Mike and I saw exactly that result, albeit in a smaller group of patients, during the lead-in to a large weight maintenance drug trial we monitored in the late 1990s. During the trial, participants were asked to first lose weight on a low fat diet for 6 months, then were to be placed on one of three strenghths of the study drug or a placebo for a year to determine if the drug helped them maintain their meager low-fat weight loss. As a part of the study, before they began the weight loss phase, the participants underwent extensive testing, including having ultra-sound examinations of their gall bladders to look for stones. They then followed a low-fat, high-carb reduced calorie diet for 6 months with lots of nutritionist contact and regular visits and behavior mod.
At the end of the weight loss period those who had lost at least 4% of their starting weight in 6 months could go on to enter the drug trial. This cut off meant, of course, that a 200 pound woman would work for 6 months to lose 8 pounds and then be permitted to enter the maintenance trial to receive drug or placebo in a double-blinded set up, where neither the subjects nor the staff knew who got what. All this effort to see if taking a prescription drug, with not especially pleasant side effects, three times a day could help a 200 pound person maintain at 192 pounds, while continuing on a low-fat high carb maintenance number of calories.
Before the subjects could enter the drug phase of the trial, however, each one had to again undergo the extensive battery of tests, including another gall bladder ultrasound.
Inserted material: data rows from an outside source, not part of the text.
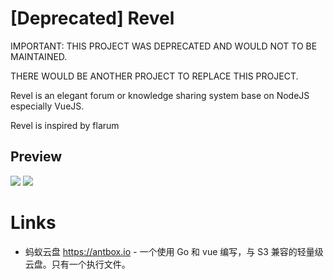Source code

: # [Deprecated] Revel

IMPORTANT: THIS PROJECT WAS DEPRECATED AND WOULD NOT TO BE MAINTAINED.

THERE WOULD BE ANOTHER PROJECT TO REPLACE THIS PROJECT.

Revel is an elegant forum or knowledge sharing system base on NodeJS especially VueJS.

Revel is inspired by flarum

## Preview

![](https://ooo.0o0.ooo/2017/07/02/5958d520a1dad.png)
![](https://ooo.0o0.ooo/2017/07/02/5958d5212adfe.png)

# Links

* 蚂蚁云盘 https://antbox.io - 一个使用 Go 和 vue 编写，与 S3 兼容的轻量级云盘。只有一个执行文件。
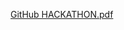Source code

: [GitHub HACKATHON.pdf](https://github.com/gopikacshaji/cis-cek-hack/files/6669834/GitHub.HACKATHON.pdf)

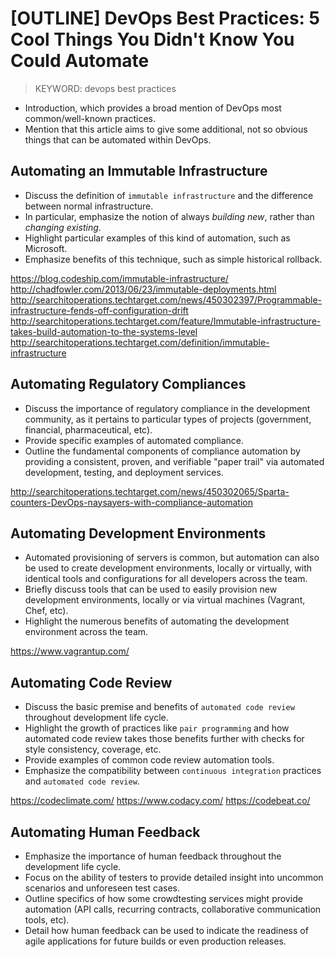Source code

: # [OUTLINE] DevOps Best Practices: 5 Cool Things You Didn't Know You Could Automate

> KEYWORD: devops best practices

- Introduction, which provides a broad mention of DevOps most common/well-known practices.
- Mention that this article aims to give some additional, not so obvious things that can be automated within DevOps.

## Automating an Immutable Infrastructure

- Discuss the definition of `immutable infrastructure` and the difference between normal infrastructure.
- In particular, emphasize the notion of always _building new_, rather than _changing existing_.
- Highlight particular examples of this kind of automation, such as Microsoft.
- Emphasize benefits of this technique, such as simple historical rollback.

https://blog.codeship.com/immutable-infrastructure/
http://chadfowler.com/2013/06/23/immutable-deployments.html
http://searchitoperations.techtarget.com/news/450302397/Programmable-infrastructure-fends-off-configuration-drift
http://searchitoperations.techtarget.com/feature/Immutable-infrastructure-takes-build-automation-to-the-systems-level
http://searchitoperations.techtarget.com/definition/immutable-infrastructure

## Automating Regulatory Compliances

- Discuss the importance of regulatory compliance in the development community, as it pertains to particular types of projects (government, financial, pharmaceutical, etc).
- Provide specific examples of automated compliance.
- Outline the fundamental components of compliance automation by providing a consistent, proven, and verifiable "paper trail" via automated development, testing, and deployment services.

http://searchitoperations.techtarget.com/news/450302065/Sparta-counters-DevOps-naysayers-with-compliance-automation

## Automating Development Environments

- Automated provisioning of servers is common, but automation can also be used to create development environments, locally or virtually, with identical tools and configurations for all developers across the team.
- Briefly discuss tools that can be used to easily provision new development environments, locally or via virtual machines (Vagrant, Chef, etc).
- Highlight the numerous benefits of automating the development environment across the team.

https://www.vagrantup.com/

## Automating Code Review

- Discuss the basic premise and benefits of `automated code review` throughout development life cycle.
- Highlight the growth of practices like `pair programming` and how automated code review takes those benefits further with checks for style consistency, coverage, etc.
- Provide examples of common code review automation tools.
- Emphasize the compatibility between `continuous integration` practices and `automated code review`.

https://codeclimate.com/
https://www.codacy.com/
https://codebeat.co/

## Automating Human Feedback

- Emphasize the importance of human feedback throughout the development life cycle.
- Focus on the ability of testers to provide detailed insight into uncommon scenarios and unforeseen test cases.
- Outline specifics of how some crowdtesting services might provide automation (API calls, recurring contracts, collaborative communication tools, etc).
- Detail how human feedback can be used to indicate the readiness of agile applications for future builds or even production releases.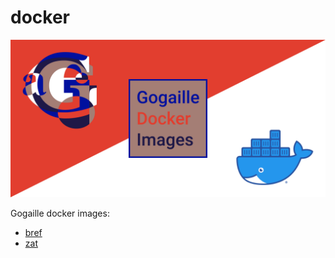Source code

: # docker

![repository image](./assets/repo-image.png)

Gogaille docker images:
- [bref](./bref)
- [zat](./zat)
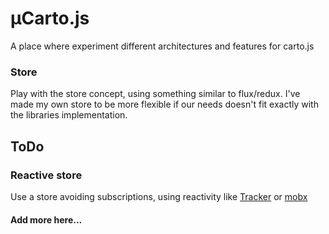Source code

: # µCarto.js
A place where experiment different architectures and features for carto.js

### Store

Play with the store concept, using something similar to flux/redux. I've made my own store to be more flexible if our needs doesn't fit exactly with the libraries implementation.

## ToDo

### Reactive store

Use a store avoiding subscriptions, using reactivity like [Tracker](https://docs.meteor.com/api/tracker.html) or [mobx](https://github.com/mobxjs/mobx)

#### Add more here...

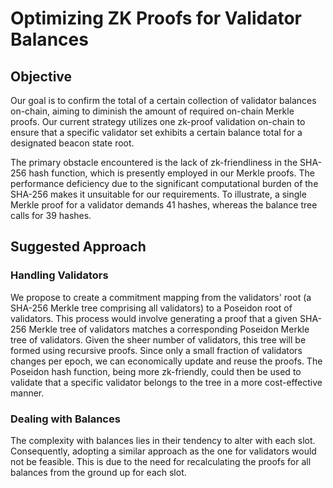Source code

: # Optimizing ZK Proofs for Validator Balances

## Objective

Our goal is to confirm the total of a certain collection of validator balances on-chain, aiming to diminish the amount of required on-chain Merkle proofs. Our current strategy utilizes one zk-proof validation on-chain to ensure that a specific validator set exhibits a certain balance total for a designated beacon state root.

The primary obstacle encountered is the lack of zk-friendliness in the SHA-256 hash function, which is presently employed in our Merkle proofs. The performance deficiency due to the significant computational burden of the SHA-256 makes it unsuitable for our requirements. To illustrate, a single Merkle proof for a validator demands 41 hashes, whereas the balance tree calls for 39 hashes.

## Suggested Approach

### Handling Validators

We propose to create a commitment mapping from the validators' root (a SHA-256 Merkle tree comprising all validators) to a Poseidon root of validators. This process would involve generating a proof that a given SHA-256 Merkle tree of validators matches a corresponding Poseidon Merkle tree of validators. Given the sheer number of validators, this tree will be formed using recursive proofs. Since only a small fraction of validators changes per epoch, we can economically update and reuse the proofs. The Poseidon hash function, being more zk-friendly, could then be used to validate that a specific validator belongs to the tree in a more cost-effective manner.

### Dealing with Balances

The complexity with balances lies in their tendency to alter with each slot. Consequently, adopting a similar approach as the one for validators would not be feasible. This is due to the need for recalculating the proofs for all balances from the ground up for each slot.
Although I don’t have the numbers at my fingertips, I can attest that an unusually large number of these moderately overweight to modestly obese people had developed gallstones during the 6 months of monitored low-fat dieting. We know they hadn’t had them before because we had pretty ultrasound pictures to prove it!
In all our many years (decades, actually) of helping patients lose weight on a low carb diet, which by its very nature is higher in fat, I cannot recall a single one (from among many thousands that we treated ourselves hands on) who developed symptomatic gall bladder disease.
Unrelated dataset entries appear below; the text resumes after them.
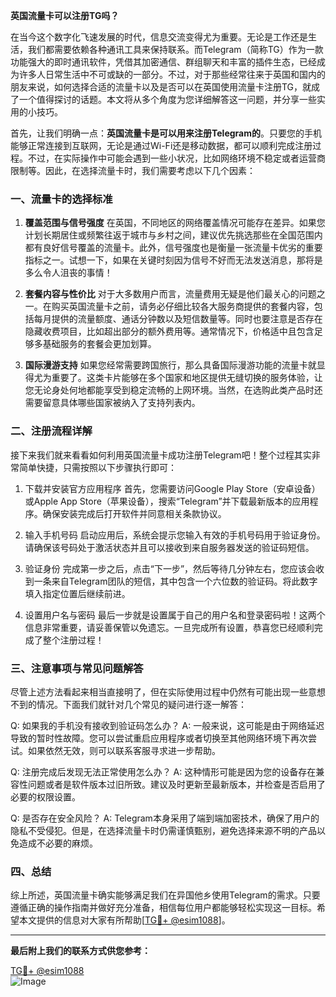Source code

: **英国流量卡可以注册TG吗？**

在当今这个数字化飞速发展的时代，信息交流变得尤为重要。无论是工作还是生活，我们都需要依赖各种通讯工具来保持联系。而Telegram（简称TG）作为一款功能强大的即时通讯软件，凭借其加密通信、群组聊天和丰富的插件生态，已经成为许多人日常生活中不可或缺的一部分。不过，对于那些经常往来于英国和国内的朋友来说，如何选择合适的流量卡以及是否可以在英国使用流量卡注册TG，就成了一个值得探讨的话题。本文将从多个角度为您详细解答这一问题，并分享一些实用的小技巧。

首先，让我们明确一点：**英国流量卡是可以用来注册Telegram的**。只要您的手机能够正常连接到互联网，无论是通过Wi-Fi还是移动数据，都可以顺利完成注册过程。不过，在实际操作中可能会遇到一些小状况，比如网络环境不稳定或者运营商限制等。因此，在选择流量卡时，我们需要考虑以下几个因素：

### 一、流量卡的选择标准

1. **覆盖范围与信号强度**
   在英国，不同地区的网络覆盖情况可能存在差异。如果您计划长期居住或频繁往返于城市与乡村之间，建议优先挑选那些在全国范围内都有良好信号覆盖的流量卡。此外，信号强度也是衡量一张流量卡优劣的重要指标之一。试想一下，如果在关键时刻因为信号不好而无法发送消息，那将是多么令人沮丧的事情！

2. **套餐内容与性价比**
   对于大多数用户而言，流量费用无疑是他们最关心的问题之一。在购买英国流量卡之前，请务必仔细比较各大服务商提供的套餐内容，包括每月提供的流量额度、通话分钟数以及短信数量等。同时也要注意是否存在隐藏收费项目，比如超出部分的额外费用等。通常情况下，价格适中且包含足够多基础服务的套餐会更加划算。

3. **国际漫游支持**
   如果您经常需要跨国旅行，那么具备国际漫游功能的流量卡就显得尤为重要了。这类卡片能够在多个国家和地区提供无缝切换的服务体验，让您无论身处何地都能享受到稳定流畅的上网环境。当然，在选购此类产品时还需要留意具体哪些国家被纳入了支持列表内。

### 二、注册流程详解

接下来我们就来看看如何利用英国流量卡成功注册Telegram吧！整个过程其实非常简单快捷，只需按照以下步骤执行即可：

1. 下载并安装官方应用程序
   首先，您需要访问Google Play Store（安卓设备）或Apple App Store（苹果设备），搜索“Telegram”并下载最新版本的应用程序。确保安装完成后打开软件并同意相关条款协议。

2. 输入手机号码
   启动应用后，系统会提示您输入有效的手机号码用于验证身份。请确保该号码处于激活状态并且可以接收到来自服务器发送的验证码短信。

3. 验证身份
   完成第一步之后，点击“下一步”，然后等待几分钟左右，您应该会收到一条来自Telegram团队的短信，其中包含一个六位数的验证码。将此数字填入指定位置后继续前进。

4. 设置用户名与密码
   最后一步就是设置属于自己的用户名和登录密码啦！这两个信息非常重要，请妥善保管以免遗忘。一旦完成所有设置，恭喜您已经顺利完成了整个注册过程！

### 三、注意事项与常见问题解答

尽管上述方法看起来相当直接明了，但在实际使用过程中仍然有可能出现一些意想不到的情况。下面我们就针对几个常见的疑问进行逐一解答：

Q: 如果我的手机没有接收到验证码怎么办？
A: 一般来说，这可能是由于网络延迟导致的暂时性故障。您可以尝试重启应用程序或者切换至其他网络环境下再次尝试。如果依然无效，则可以联系客服寻求进一步帮助。

Q: 注册完成后发现无法正常使用怎么办？
A: 这种情形可能是因为您的设备存在兼容性问题或者是软件版本过旧所致。建议及时更新至最新版本，并检查是否启用了必要的权限设置。

Q: 是否存在安全风险？
A: Telegram本身采用了端到端加密技术，确保了用户的隐私不受侵犯。但是，在选择流量卡时仍需谨慎甄别，避免选择来源不明的产品以免造成不必要的麻烦。

### 四、总结

综上所述，英国流量卡确实能够满足我们在异国他乡使用Telegram的需求。只要遵循正确的操作指南并做好充分准备，相信每位用户都能够轻松实现这一目标。希望本文提供的信息对大家有所帮助[[TG💪+ @esim1088](https://t.me/s/esim1088)]。

---

**最后附上我们的联系方式供您参考：**

[TG💪+ @esim1088](https://t.me/s/esim1088)  
![Image](https://i.postimg.cc/4NQfJmqS/Snipaste-2025-05-13-00-14-12.png)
This…there’s no other word for it…ignorant notion that eating fat will cause gallbladder disease is laughable.
What makes the gall bladder empty? As any basic human physiology text will you, it’s fat entering the first portion of the small intestine. When saturated, monounsaturated, or even polyunsaturated fat reaches this area, its entry triggers the release of cholecystokinin (CCK) which is the hormone that causes the gall bladder to squeeze and squirt bile into the intestine to emulsify the fat.
This is what the gall bladder is supposed to do, for crying out loud; it’s its raison d’etre.
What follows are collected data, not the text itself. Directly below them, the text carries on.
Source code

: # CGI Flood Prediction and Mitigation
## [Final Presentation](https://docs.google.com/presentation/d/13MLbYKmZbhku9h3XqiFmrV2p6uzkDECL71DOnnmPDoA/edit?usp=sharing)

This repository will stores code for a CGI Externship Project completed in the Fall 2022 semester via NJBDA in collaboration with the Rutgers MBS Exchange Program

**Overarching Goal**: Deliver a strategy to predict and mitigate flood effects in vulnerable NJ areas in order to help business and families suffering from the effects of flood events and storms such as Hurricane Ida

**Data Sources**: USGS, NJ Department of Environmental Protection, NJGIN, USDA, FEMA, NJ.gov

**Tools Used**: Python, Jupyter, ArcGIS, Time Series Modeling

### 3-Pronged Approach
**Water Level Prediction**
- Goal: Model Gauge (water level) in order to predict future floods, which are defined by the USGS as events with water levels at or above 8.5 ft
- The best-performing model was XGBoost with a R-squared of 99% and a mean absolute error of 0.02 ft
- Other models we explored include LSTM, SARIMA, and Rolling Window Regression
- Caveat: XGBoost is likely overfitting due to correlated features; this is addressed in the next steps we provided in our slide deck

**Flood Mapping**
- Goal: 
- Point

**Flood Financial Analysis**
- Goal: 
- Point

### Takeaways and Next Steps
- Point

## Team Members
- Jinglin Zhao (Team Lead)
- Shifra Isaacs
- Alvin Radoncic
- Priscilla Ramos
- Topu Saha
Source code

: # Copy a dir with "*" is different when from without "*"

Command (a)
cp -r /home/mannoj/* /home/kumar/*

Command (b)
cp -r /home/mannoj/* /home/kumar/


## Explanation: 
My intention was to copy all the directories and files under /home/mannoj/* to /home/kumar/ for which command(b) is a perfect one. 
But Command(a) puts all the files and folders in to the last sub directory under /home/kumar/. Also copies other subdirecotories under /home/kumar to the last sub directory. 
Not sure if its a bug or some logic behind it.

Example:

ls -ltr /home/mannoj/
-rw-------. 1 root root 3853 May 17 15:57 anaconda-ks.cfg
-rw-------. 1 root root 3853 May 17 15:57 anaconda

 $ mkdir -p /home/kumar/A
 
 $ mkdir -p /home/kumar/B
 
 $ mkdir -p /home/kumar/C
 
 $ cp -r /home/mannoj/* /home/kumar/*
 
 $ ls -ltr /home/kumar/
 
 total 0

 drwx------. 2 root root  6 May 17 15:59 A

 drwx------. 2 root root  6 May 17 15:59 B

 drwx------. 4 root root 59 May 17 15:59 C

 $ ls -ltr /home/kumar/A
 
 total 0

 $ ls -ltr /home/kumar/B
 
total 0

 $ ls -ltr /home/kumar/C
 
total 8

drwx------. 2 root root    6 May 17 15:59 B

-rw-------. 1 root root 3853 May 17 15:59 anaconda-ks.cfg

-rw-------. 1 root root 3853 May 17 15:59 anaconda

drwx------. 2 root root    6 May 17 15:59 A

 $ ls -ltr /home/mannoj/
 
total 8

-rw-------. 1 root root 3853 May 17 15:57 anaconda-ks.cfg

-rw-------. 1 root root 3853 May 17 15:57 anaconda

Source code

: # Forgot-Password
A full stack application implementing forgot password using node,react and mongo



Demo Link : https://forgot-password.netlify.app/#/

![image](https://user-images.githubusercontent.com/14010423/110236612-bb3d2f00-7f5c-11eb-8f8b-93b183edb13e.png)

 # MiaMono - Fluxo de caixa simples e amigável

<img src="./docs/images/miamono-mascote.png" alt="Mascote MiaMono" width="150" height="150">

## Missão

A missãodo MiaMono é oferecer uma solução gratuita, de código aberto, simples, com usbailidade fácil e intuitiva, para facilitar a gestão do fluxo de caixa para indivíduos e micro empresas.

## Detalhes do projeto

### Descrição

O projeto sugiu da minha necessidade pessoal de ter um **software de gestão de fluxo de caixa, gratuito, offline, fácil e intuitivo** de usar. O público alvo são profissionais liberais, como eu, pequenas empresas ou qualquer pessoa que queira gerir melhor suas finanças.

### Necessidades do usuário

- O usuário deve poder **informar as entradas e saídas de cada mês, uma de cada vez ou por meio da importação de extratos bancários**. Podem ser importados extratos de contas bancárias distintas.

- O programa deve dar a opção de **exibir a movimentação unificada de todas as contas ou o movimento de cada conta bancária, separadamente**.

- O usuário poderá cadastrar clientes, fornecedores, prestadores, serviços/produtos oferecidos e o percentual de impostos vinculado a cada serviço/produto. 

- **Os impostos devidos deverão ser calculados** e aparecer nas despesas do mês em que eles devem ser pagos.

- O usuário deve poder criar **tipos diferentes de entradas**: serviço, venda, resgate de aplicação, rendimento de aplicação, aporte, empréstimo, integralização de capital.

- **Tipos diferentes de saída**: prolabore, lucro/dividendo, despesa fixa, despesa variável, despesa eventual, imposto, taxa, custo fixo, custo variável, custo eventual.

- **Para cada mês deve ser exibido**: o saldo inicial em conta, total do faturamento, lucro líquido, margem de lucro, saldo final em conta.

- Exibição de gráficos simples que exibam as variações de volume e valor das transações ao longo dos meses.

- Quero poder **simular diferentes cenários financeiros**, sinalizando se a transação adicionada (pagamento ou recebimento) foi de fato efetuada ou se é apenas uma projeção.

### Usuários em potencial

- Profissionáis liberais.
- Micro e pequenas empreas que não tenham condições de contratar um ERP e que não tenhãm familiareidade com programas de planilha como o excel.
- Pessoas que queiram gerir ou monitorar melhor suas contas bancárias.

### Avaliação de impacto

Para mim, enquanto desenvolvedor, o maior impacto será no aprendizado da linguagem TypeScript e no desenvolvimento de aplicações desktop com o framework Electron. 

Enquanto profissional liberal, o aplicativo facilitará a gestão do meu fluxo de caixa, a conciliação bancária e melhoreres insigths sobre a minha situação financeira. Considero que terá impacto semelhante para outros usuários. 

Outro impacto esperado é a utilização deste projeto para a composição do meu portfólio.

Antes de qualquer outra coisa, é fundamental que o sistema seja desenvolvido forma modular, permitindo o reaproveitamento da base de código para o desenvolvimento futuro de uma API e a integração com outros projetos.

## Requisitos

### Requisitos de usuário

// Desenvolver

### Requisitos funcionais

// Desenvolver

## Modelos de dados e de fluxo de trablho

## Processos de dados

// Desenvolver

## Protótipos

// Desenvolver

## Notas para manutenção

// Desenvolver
Translated loosely from its medical Latin roots, it’s very name says it all: chole (gall) cysto (bladder) kinin (mover).
When little or no fat comes through, the bile in the gall bladder sits around turning to sludge. Absence of fat is the recipe for supersaturation of bile and gall stone formation, not eating fat!
You buy them their books and you send them to school and still they don’t get it.
When (and if) they finally do release the further results of the WHI trial pertaining to the effect of the low fat diet on gall stone formation get ready for Round 2 of head scratching, back peddling, and scrambling from the low fat camp.
If ever there were a hypothesis doomed to failure the theory that a low fat diet prevents gallbladder disease is it.